A couple of weeks ago, the uses of evidence in development decision-making were debated in a great set of posts on Oxfam’s blog ‘From Poverty to Power’, written and maintained by Duncan Green.  My colleague Nathan Oxley gave an overview of the debate in a blogpost last week .  To some extent looking through the other end of the telescope, Thursday’s session will be about how political aspirations can be turned into measurable goals and targets (upon which evidence can later be built).  Defining the directions of development that we desire (what Jeff Sachs recently called “writing the future”) will be a complex interplay between technical and political considerations.

The Millennium Development Goals were crafted over years of debate amongst a relatively small number of (primarily donor) actors around the OECD’s development assistance committee (DAC).  The DAC’s 1996 report ‘Shaping the 21st Century’ proclaimed “we believe that a few specific goals will help to clarify the vision of a higher quality of life for all people, and will provide guideposts against which progress toward that vision can be measured.”  As a baseline for donors to focus their efforts and measure their impacts, the resulting goals have played an important role.
 
The post-2015 international development framework, including discussions around ‘Sustainable Development Goals’ is already involving a far larger and more diverse range of actors and interests than its predecessor.  Participation in goal-setting is being emphasised and welcomed as part of United Nations Secretary-General Ban Ki Moon’s high level panel of eminent persons (co-chaired by David Cameron).  The Participate initiative co-ordinated by colleagues at IDS and Beyond2015 and the MyWorld survey are just two approaches that are opening up this process in very different ways. The Overseas Development Institute is now tracking proposed goals.  The ONE campaign is running an SMS-based exercise in Southern Africa, and in a recent report argued that the outputs of this and other ground-level initiatives should be included in the High Level Panel’s report.
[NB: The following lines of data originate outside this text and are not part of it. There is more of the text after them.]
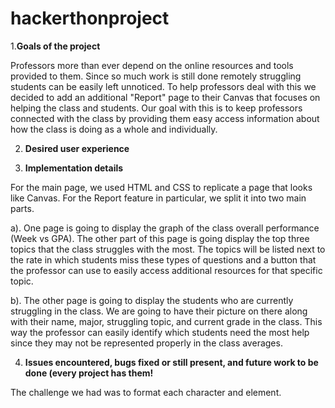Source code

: # hackerthonproject

1.**Goals of the project**

Professors more than ever depend on the online resources and tools provided to them. Since so much work is still done remotely struggling students can be easily left   unnoticed. To help professors deal with this we decided to add an additional "Report" page to their Canvas that focuses on helping the class and students. Our goal     with this is to keep professors connected with the class by providing them easy access information about how the class is doing as a whole and individually.

2. **Desired user experience**

3. **Implementation details**

For the main page, we used HTML and CSS to replicate a page that looks like Canvas. 
For the Report feature in particular, we split it into two main parts. 

  a). One page is going to display the graph of the class overall performance (Week vs GPA). The other part of this page is going display the top three topics that the class struggles with the most. The topics will be listed next to the rate in which students miss these types of questions and a button that the professor can use to easily access additional resources for that specific topic.
  
  b). The other page is going to display the students who are currently struggling in the class. We are going to have their picture on there along with their name, major, struggling topic, and current grade in the class. This way the professor can easily identify which students need the most help since they may not be represented properly in the class averages.

4. **Issues encountered, bugs fixed or still present, and future work to be done (every project has them!**

The challenge we had was to format each character and element. 
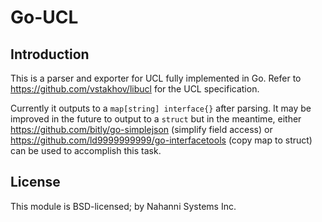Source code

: # Go-UCL

##  Introduction

This is a parser and exporter for UCL fully implemented in Go. Refer to https://github.com/vstakhov/libucl for the UCL specification.

Currently it outputs to a `map[string] interface{}` after parsing. It may be improved in the future to output to a `struct` but in the meantime, either https://github.com/bitly/go-simplejson (simplify field access) or https://github.com/ld9999999999/go-interfacetools (copy map to struct) can be used to accomplish this task.

## License

This module is BSD-licensed; by Nahanni Systems Inc.
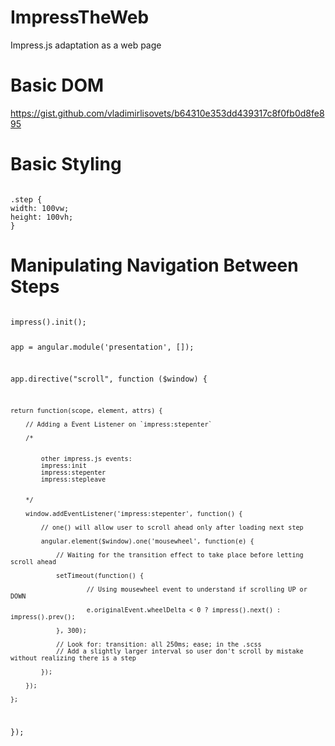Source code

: # ImpressTheWeb
Impress.js adaptation as a web page


# Basic DOM

https://gist.github.com/vladimirlisovets/b64310e353dd439317c8f0fb0d8fe895

# Basic Styling

<code>
.step {
width: 100vw;
height: 100vh;
}
</code>


# Manipulating Navigation Between Steps

<code>
impress().init();

app = angular.module('presentation', []);

app.directive("scroll", function ($window) {

	return function(scope, element, attrs) {

		// Adding a Event Listener on `impress:stepenter` 

		/* 


			other impress.js events:
			impress:init
			impress:stepenter
			impress:stepleave


		*/

		window.addEventListener('impress:stepenter', function() {

			// one() will allow user to scroll ahead only after loading next step

			angular.element($window).one('mousewheel', function(e) {
				
				// Waiting for the transition effect to take place before letting scroll ahead

				setTimeout(function() {

						// Using mousewheel event to understand if scrolling UP or DOWN 

						e.originalEvent.wheelDelta < 0 ? impress().next() : impress().prev();		

				}, 300);

				// Look for: transition: all 250ms; ease; in the .scss 
				// Add a slightly larger interval so user don't scroll by mistake without realizing there is a step

			});

		});

	};

});
	</code>
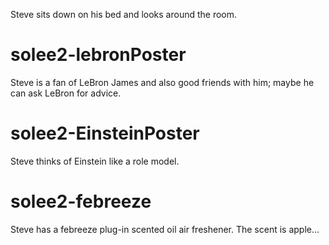Steve sits down on his bed and looks around the room.

# solee2-lebronPoster
Steve is a fan of LeBron James and also good friends with him; maybe he can ask LeBron for advice.

# solee2-EinsteinPoster
Steve thinks of Einstein like a role model. 

# solee2-febreeze
Steve has a febreeze plug-in scented oil air freshener. The scent is apple...

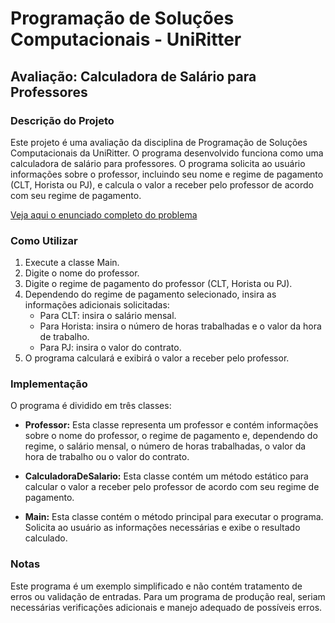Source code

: # Programação de Soluções Computacionais - UniRitter

## Avaliação: Calculadora de Salário para Professores

### Descrição do Projeto

Este projeto é uma avaliação da disciplina de Programação de Soluções Computacionais da UniRitter. O programa desenvolvido funciona como uma calculadora de salário para professores. O programa solicita ao usuário informações sobre o professor, incluindo seu nome e regime de pagamento (CLT, Horista ou PJ), e calcula o valor a receber pelo professor de acordo com seu regime de pagamento.

[Veja aqui o enunciado completo do problema](./assets/CalculadoraProfessor_20230529190708.pdf) 

### Como Utilizar

1. Execute a classe Main.
2. Digite o nome do professor.
3. Digite o regime de pagamento do professor (CLT, Horista ou PJ).
4. Dependendo do regime de pagamento selecionado, insira as informações adicionais solicitadas:
   - Para CLT: insira o salário mensal.
   - Para Horista: insira o número de horas trabalhadas e o valor da hora de trabalho.
   - Para PJ: insira o valor do contrato.
5. O programa calculará e exibirá o valor a receber pelo professor.

### Implementação

O programa é dividido em três classes:

- **Professor:** Esta classe representa um professor e contém informações sobre o nome do professor, o regime de pagamento e, dependendo do regime, o salário mensal, o número de horas trabalhadas, o valor da hora de trabalho ou o valor do contrato.

- **CalculadoraDeSalario:** Esta classe contém um método estático para calcular o valor a receber pelo professor de acordo com seu regime de pagamento.

- **Main:** Esta classe contém o método principal para executar o programa. Solicita ao usuário as informações necessárias e exibe o resultado calculado.

### Notas

Este programa é um exemplo simplificado e não contém tratamento de erros ou validação de entradas. Para um programa de produção real, seriam necessárias verificações adicionais e manejo adequado de possíveis erros.
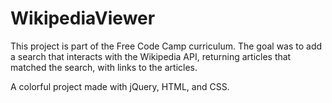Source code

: # WikipediaViewer

This project is part of the Free Code Camp curriculum. The goal was to add a search that interacts with the Wikipedia API, 
returning articles that matched the search, with links to the articles. 

A colorful project made with jQuery, HTML, and CSS. 
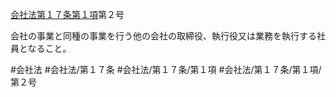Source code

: [会社法第１７条第１項](会社法＿＿＿＿第１７条第１項)第２号

会社の事業と同種の事業を行う他の会社の取締役、執行役又は業務を執行する社員となること。


#会社法
#会社法/第１７条
#会社法/第１７条/第１項
#会社法/第１７条/第１項/第２号
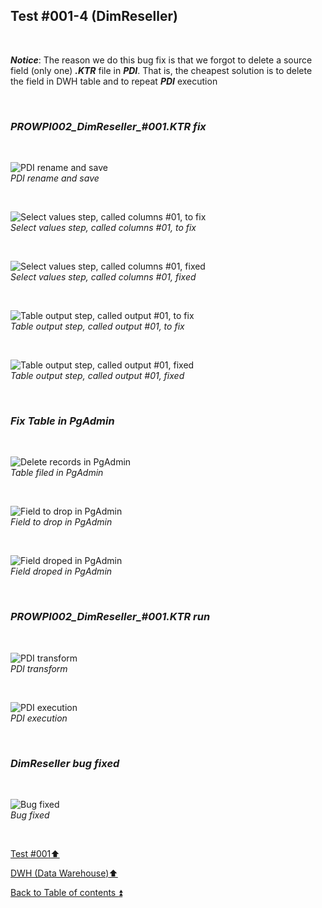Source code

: ## Test #001-4 (DimReseller)    

<p><br></p> 

**_Notice_**: The reason we do this bug fix is that we forgot to delete a source field (only one) **_.KTR_** file in **_PDI_**. That is, the cheapest solution is to delete the field in DWH table and to repeat **_PDI_** execution  

<p><br></p> 

### **_PROWPI002\_DimReseller\_#001.KTR fix_**  

<p><br></p>  

![PDI rename and save](https://i.imgur.com/AIrPiPB.png)  
_PDI rename and save_  

<p><br></p>  

![Select values step, called columns #01, to fix](https://i.imgur.com/QrisN04.png)  
_Select values step, called columns #01, to fix_  

<p><br></p>  

![Select values step, called columns #01, fixed](https://i.imgur.com/suRosTv.png)  
_Select values step, called columns #01, fixed_  

<p><br></p>  

![Table output step, called output #01, to fix](https://i.imgur.com/9FiXHAA.png)  
_Table output step, called output #01, to fix_  

<p><br></p>  

![Table output step, called output #01, fixed](https://i.imgur.com/sp8kyL8.png)  
_Table output step, called output #01, fixed_  

<p><br></p>

### **_Fix Table in PgAdmin_**  

<p><br></p>  

![Delete records in PgAdmin](https://i.imgur.com/sB8XD1o.png)  
_Table filed in PgAdmin_  

<p><br></p>  

![Field to drop in PgAdmin](https://i.imgur.com/MU0g3Lz.png)  
_Field to drop in PgAdmin_  

<p><br></p>  

![Field droped in PgAdmin](https://i.imgur.com/ZmCm70y.png)  
_Field droped in PgAdmin_  

<p><br></p> 

### **_PROWPI002\_DimReseller\_#001.KTR run_** 

<p><br></p>  

![PDI transform](https://i.imgur.com/OMkXyYw.png)  
_PDI transform_  

<p><br></p>  

![PDI execution](https://i.imgur.com/UrIapuX.png)  
_PDI execution_  

<p><br></p>

### **_DimReseller bug fixed_** 

<p><br></p>  

![Bug fixed](https://i.imgur.com/kVE2fOS.png)  
_Bug fixed_  

<p><br></p>

[Test #001:arrow_up:](t001.md)  

[DWH (Data Warehouse):arrow_up:](../dwh.md)  

[Back to Table of contents :arrow_double_up:](../../README.md)   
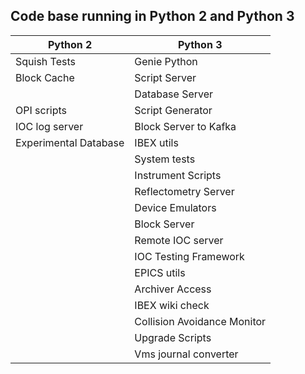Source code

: ## Code base running in Python 2 and Python 3

| Python 2| Python 3|
| ------ | ----  |
| Squish Tests | Genie Python |
| Block Cache | Script Server |
| | Database Server |
| OPI scripts| Script Generator |
| IOC log server | Block Server to Kafka |
| Experimental Database | IBEX utils |
| | System tests |
| | Instrument Scripts
| | Reflectometry Server
| | Device Emulators |
| | Block Server |
| | Remote IOC server |
| | IOC Testing Framework |
| | EPICS utils |
| | Archiver Access |
| | IBEX wiki check |
| | Collision Avoidance Monitor |
| | Upgrade Scripts |
| | Vms journal converter |
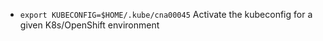 * `export KUBECONFIG=$HOME/.kube/cna00045` Activate the kubeconfig for a given K8s/OpenShift environment
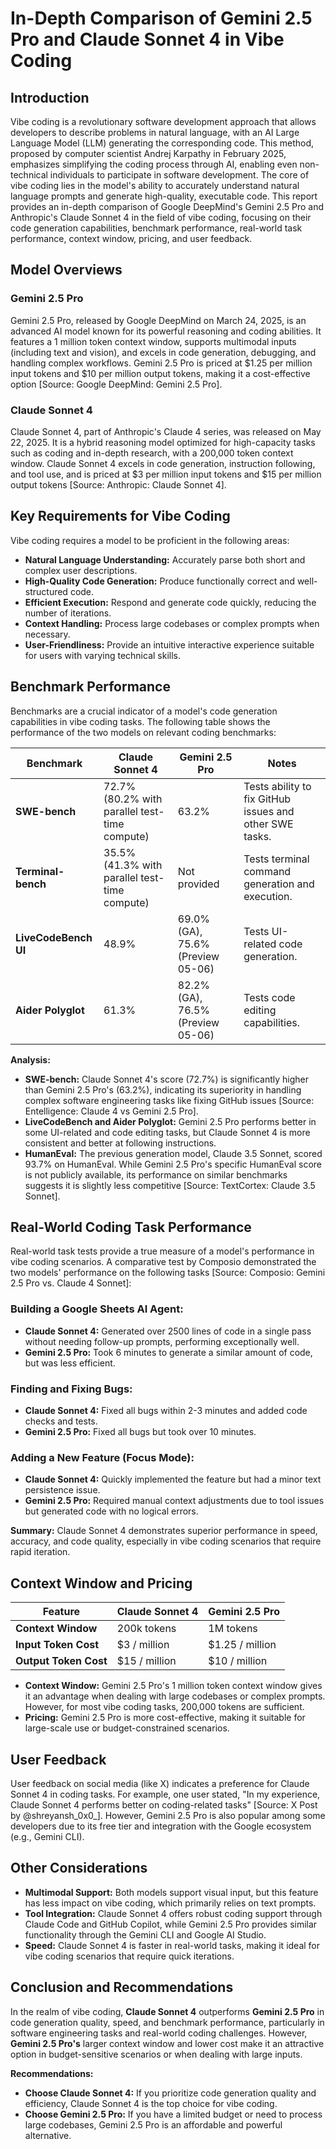 # In-Depth Comparison of Gemini 2.5 Pro and Claude Sonnet 4 in Vibe Coding

## Introduction

Vibe coding is a revolutionary software development approach that allows developers to describe problems in natural language, with an AI Large Language Model (LLM) generating the corresponding code. This method, proposed by computer scientist Andrej Karpathy in February 2025, emphasizes simplifying the coding process through AI, enabling even non-technical individuals to participate in software development. The core of vibe coding lies in the model's ability to accurately understand natural language prompts and generate high-quality, executable code. This report provides an in-depth comparison of Google DeepMind's Gemini 2.5 Pro and Anthropic's Claude Sonnet 4 in the field of vibe coding, focusing on their code generation capabilities, benchmark performance, real-world task performance, context window, pricing, and user feedback.

## Model Overviews

### Gemini 2.5 Pro

Gemini 2.5 Pro, released by Google DeepMind on March 24, 2025, is an advanced AI model known for its powerful reasoning and coding abilities. It features a 1 million token context window, supports multimodal inputs (including text and vision), and excels in code generation, debugging, and handling complex workflows. Gemini 2.5 Pro is priced at $1.25 per million input tokens and $10 per million output tokens, making it a cost-effective option [Source: Google DeepMind: Gemini 2.5 Pro].

### Claude Sonnet 4

Claude Sonnet 4, part of Anthropic's Claude 4 series, was released on May 22, 2025. It is a hybrid reasoning model optimized for high-capacity tasks such as coding and in-depth research, with a 200,000 token context window. Claude Sonnet 4 excels in code generation, instruction following, and tool use, and is priced at $3 per million input tokens and $15 per million output tokens [Source: Anthropic: Claude Sonnet 4].

## Key Requirements for Vibe Coding

Vibe coding requires a model to be proficient in the following areas:

-   **Natural Language Understanding:** Accurately parse both short and complex user descriptions.
-   **High-Quality Code Generation:** Produce functionally correct and well-structured code.
-   **Efficient Execution:** Respond and generate code quickly, reducing the number of iterations.
-   **Context Handling:** Process large codebases or complex prompts when necessary.
-   **User-Friendliness:** Provide an intuitive interactive experience suitable for users with varying technical skills.

## Benchmark Performance

Benchmarks are a crucial indicator of a model's code generation capabilities in vibe coding tasks. The following table shows the performance of the two models on relevant coding benchmarks:

| Benchmark          | Claude Sonnet 4                                  | Gemini 2.5 Pro                        | Notes                                                 |
| ------------------ | ------------------------------------------------ | ------------------------------------- | ----------------------------------------------------- |
| **SWE-bench**      | 72.7% (80.2% with parallel test-time compute)    | 63.2%                                 | Tests ability to fix GitHub issues and other SWE tasks. |
| **Terminal-bench** | 35.5% (41.3% with parallel test-time compute)    | Not provided                          | Tests terminal command generation and execution.      |
| **LiveCodeBench UI**| 48.9%                                            | 69.0% (GA), 75.6% (Preview 05-06)     | Tests UI-related code generation.                     |
| **Aider Polyglot** | 61.3%                                            | 82.2% (GA), 76.5% (Preview 05-06)     | Tests code editing capabilities.                      |

**Analysis:**

-   **SWE-bench:** Claude Sonnet 4's score (72.7%) is significantly higher than Gemini 2.5 Pro's (63.2%), indicating its superiority in handling complex software engineering tasks like fixing GitHub issues [Source: Entelligence: Claude 4 vs Gemini 2.5 Pro].
-   **LiveCodeBench and Aider Polyglot:** Gemini 2.5 Pro performs better in some UI-related and code editing tasks, but Claude Sonnet 4 is more consistent and better at following instructions.
-   **HumanEval:** The previous generation model, Claude 3.5 Sonnet, scored 93.7% on HumanEval. While Gemini 2.5 Pro's specific HumanEval score is not publicly available, its performance on similar benchmarks suggests it is slightly less competitive [Source: TextCortex: Claude 3.5 Sonnet].

## Real-World Coding Task Performance

Real-world task tests provide a true measure of a model's performance in vibe coding scenarios. A comparative test by Composio demonstrated the two models' performance on the following tasks [Source: Composio: Gemini 2.5 Pro vs. Claude 4 Sonnet]:

### Building a Google Sheets AI Agent:

-   **Claude Sonnet 4:** Generated over 2500 lines of code in a single pass without needing follow-up prompts, performing exceptionally well.
-   **Gemini 2.5 Pro:** Took 6 minutes to generate a similar amount of code, but was less efficient.

### Finding and Fixing Bugs:

-   **Claude Sonnet 4:** Fixed all bugs within 2-3 minutes and added code checks and tests.
-   **Gemini 2.5 Pro:** Fixed all bugs but took over 10 minutes.

### Adding a New Feature (Focus Mode):

-   **Claude Sonnet 4:** Quickly implemented the feature but had a minor text persistence issue.
-   **Gemini 2.5 Pro:** Required manual context adjustments due to tool issues but generated code with no logical errors.

**Summary:** Claude Sonnet 4 demonstrates superior performance in speed, accuracy, and code quality, especially in vibe coding scenarios that require rapid iteration.

## Context Window and Pricing

| Feature             | Claude Sonnet 4 | Gemini 2.5 Pro |
| ------------------- | --------------- | -------------- |
| **Context Window**  | 200k tokens     | 1M tokens      |
| **Input Token Cost**| $3 / million    | $1.25 / million|
| **Output Token Cost**| $15 / million   | $10 / million  |

-   **Context Window:** Gemini 2.5 Pro's 1 million token context window gives it an advantage when dealing with large codebases or complex prompts. However, for most vibe coding tasks, 200,000 tokens are sufficient.
-   **Pricing:** Gemini 2.5 Pro is more cost-effective, making it suitable for large-scale use or budget-constrained scenarios.

## User Feedback

User feedback on social media (like X) indicates a preference for Claude Sonnet 4 in coding tasks. For example, one user stated, "In my experience, Claude Sonnet 4 performs better on coding-related tasks" [Source: X Post by @shreyansh_0x0_]. However, Gemini 2.5 Pro is also popular among some developers due to its free tier and integration with the Google ecosystem (e.g., Gemini CLI).

## Other Considerations

-   **Multimodal Support:** Both models support visual input, but this feature has less impact on vibe coding, which primarily relies on text prompts.
-   **Tool Integration:** Claude Sonnet 4 offers robust coding support through Claude Code and GitHub Copilot, while Gemini 2.5 Pro provides similar functionality through the Gemini CLI and Google AI Studio.
-   **Speed:** Claude Sonnet 4 is faster in real-world tasks, making it ideal for vibe coding scenarios that require quick iterations.

## Conclusion and Recommendations

In the realm of vibe coding, **Claude Sonnet 4** outperforms **Gemini 2.5 Pro** in code generation quality, speed, and benchmark performance, particularly in software engineering tasks and real-world coding challenges. However, **Gemini 2.5 Pro's** larger context window and lower cost make it an attractive option in budget-sensitive scenarios or when dealing with large inputs.

**Recommendations:**

-   **Choose Claude Sonnet 4:** If you prioritize code generation quality and efficiency, Claude Sonnet 4 is the top choice for vibe coding.
-   **Choose Gemini 2.5 Pro:** If you have a limited budget or need to process large codebases, Gemini 2.5 Pro is an affordable and powerful alternative.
The UN Open Working Group on Sustainable Development Goals that was set up following Rio+20 comprises 30 members (countries across the world including traditional ‘donors’, emerging economies and some of the poorest).  In his initial input to this group, Ban Ki Moon wrote “overall, the SDGs should seek to envision a more holistic and integrated agenda for advancing human well-being that is equitable across individuals, populations and generations; and that achieves universal human development while respecting the Earth’s ecosystems and critical life support systems. Strengthening the interface between science and policy can contribute to defining one set of appropriate goals, targets and indicators of the post-2015 development agenda.”

But how do we begin to come up with one set of goals, targets and indicators for global sustainable development?  Should we focus on absolute poverty as the MDGs did, or adopt a focus on equity, targeting and measuring relative poverty – and if so, at national or international levels?  In education, do we focus on ‘bums on seats’ (easier to measure) or educational quality and – our real aspiration – learning amongst girls and boys in primary schools around the world?  Beyond attending to the needs and wants of poor communities around the world, how do we ascertain the accurate and appropriate emphasis on environmental objectives?  Can science form the basis of such decisions and if so which environmental targets and impacts do we prioritise?  Absolute resource use, pollution or biodiversity loss, or alternatively energy-, resource- or carbon-intensity (of economic growth)? 

Whilst various earth system science frameworks (for example around planetary boundaries) offer guidance at the international level, decisions around SDGs will need to address diverse local perspectives and be flexible enough to allow prioritisation and implementation at national levels.  Scientific evidence and advice can help us to make these decisions, but at the base of them are political value judgements that should be influenced by, and accountable to, citizens.